Três perguntas: Vitor Cafaggi

por Leonardo Vinhas

O mineiro Vitor Cafaggi conseguiu um feito que parecia impossível cinco anos atrás: emplacar um título de tiras de quadrinhos em banca. Vários elementos dessa situação eram simplesmente impensáveis nesse passado recente: tiras haviam praticamente desaparecido das bancas desde as revistas da Circo Editorial (que publicava Chiclete com Banana, Piratas do Tietê e Geraldão, entre outros), ficando restrita apenas às coletâneas comercializadas em livrarias; títulos de autores nacionais, então, só apareciam se fossem em raras graphics ou edições especiais, jamais num título em série. Pois Valente, personagem que batiza a série de Vitor lançada pela editora Panini, não só quebrou esses moldes como o fez com material que já havia sido publicado (e admirado) na internet (no http://punyparker.blogspot.com.br/).

O sucesso de Valente (com os títulos “Valente para Sempre”, “Valente para Todas”, “Valente por Opção” e “Valente para O Que Der e Vier”) é mais um argumento a favor do “formato físico” no grande debate sobre “o fim do papel”, anunciado pelos apocalípticos de sempre. Mais do que isso, é uma prova inequívoca do potencial de Cafaggi, que há mais de dez anos se dedica às histórias em quadrinhos. O autor já havia chamado a atenção com Puny Parker, sua versão para um Peter Parker entre a infância e a adolescência, vivendo suas primeiras paixões muito antes de se tornar um herói de habilidades aracnídeas. Misturando fan art com suas próprias memórias, Cafaggi criou uma história simples, cativante e universal, com traço e narrativa visual que potencializavam o carisma dos personagens.

Seu momento de maior destaque veio em companhia da irmã, Lu, com quem criou “Laços”, possivelmente o mais celebrado volume da série Graphic MSP até o momento. Para quem não está familiarizado com a “grife”, a Graphic MSP é uma espécie de “selo” da Mauricio de Sousa Produções no qual artistas independentes podem dar sua visão dos personagens do criador da Turma da Mônica sem muitas das amarras que restringem os títulos regulares dos personagens.

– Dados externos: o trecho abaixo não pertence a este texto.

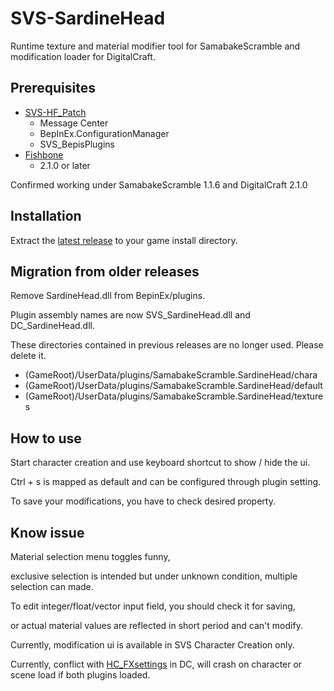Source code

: # SVS-SardineHead

Runtime texture and material modifier tool for SamabakeScramble and modification loader for DigitalCraft.

## Prerequisites

- [SVS-HF_Patch](https://github.com/ManlyMarco/SVS-HF_Patch)
  - Message Center
  - BepInEx.ConfigurationManager
  - SVS_BepisPlugins
- [Fishbone](https://github.com/MaybeSamigroup/SVS-Fishbone)
  - 2.1.0 or later

Confirmed working under SamabakeScramble 1.1.6 and DigitalCraft 2.1.0

## Installation

Extract the [latest release](https://github.com/MaybeSamigroup/SVS-SardineHead/releases/latest) to your game install directory.

## Migration from older releases

Remove SardineHead.dll from BepinEx/plugins.

Plugin assembly names are now SVS_SardineHead.dll and DC_SardineHead.dll.

These directories contained in previous releases are no longer used.
Please delete it.

- (GameRoot)/UserData/plugins/SamabakeScramble.SardineHead/chara
- (GameRoot)/UserData/plugins/SamabakeScramble.SardineHead/default
- (GameRoot)/UserData/plugins/SamabakeScramble.SardineHead/textures

## How to use

Start character creation and use keyboard shortcut to show / hide the ui.

Ctrl + s is mapped as default and can be configured through plugin setting.

To save your modifications, you have to check desired property.

## Know issue

Material selection menu toggles funny,

exclusive selection is intended but under unknown condition, multiple selection can made.

To edit integer/float/vector input field, you should check it for saving,

or actual material values are reflected in short period and can't modify.

Currently, modification ui is available in SVS Character Creation only.

Currently, conflict with [HC_FXsettings](https://github.com/TonWonton/HC_FXsettings/tree/DigitalCraft) in DC, will crash on character or scene load if both plugins loaded.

A Graphic MSP é um sucesso, e a segunda leva de álbuns prevê “Laços 2”, a ser lançado em 2015. Mas antes disso, Vitor tem os quatro álbuns de Valente editados pela Panini, seu trabalho como professor na Casa dos Quadrinhos (escola de artes visuais em Belo Horizonte, referência no meio “quadrinístico”) e novas coisas para criar. No meio disso tudo, ele responde a três perguntas do Scream&Yell.

Praticamente todo o seu trabalho publicado lida com o universo adolescente. Por que a atenção nesse período da vida?
Não é nada previamente pensado. Na verdade, acho que lido até mais com a infância (em “Laços”, em “Duotone” e em “Puny Parker”) do que com a adolescência (em “Valente”). Acho que isso acontece porque sempre busco inspiração em coisas que conheço, e essas duas fases eu já vivi, já absorvi bem. Lembro bem como eu pensava, como reagi em determinadas situações… Ainda é tudo muito marcante na minha vida. Talvez por isso, minhas histórias, até agora, tenham se passado nessas fases.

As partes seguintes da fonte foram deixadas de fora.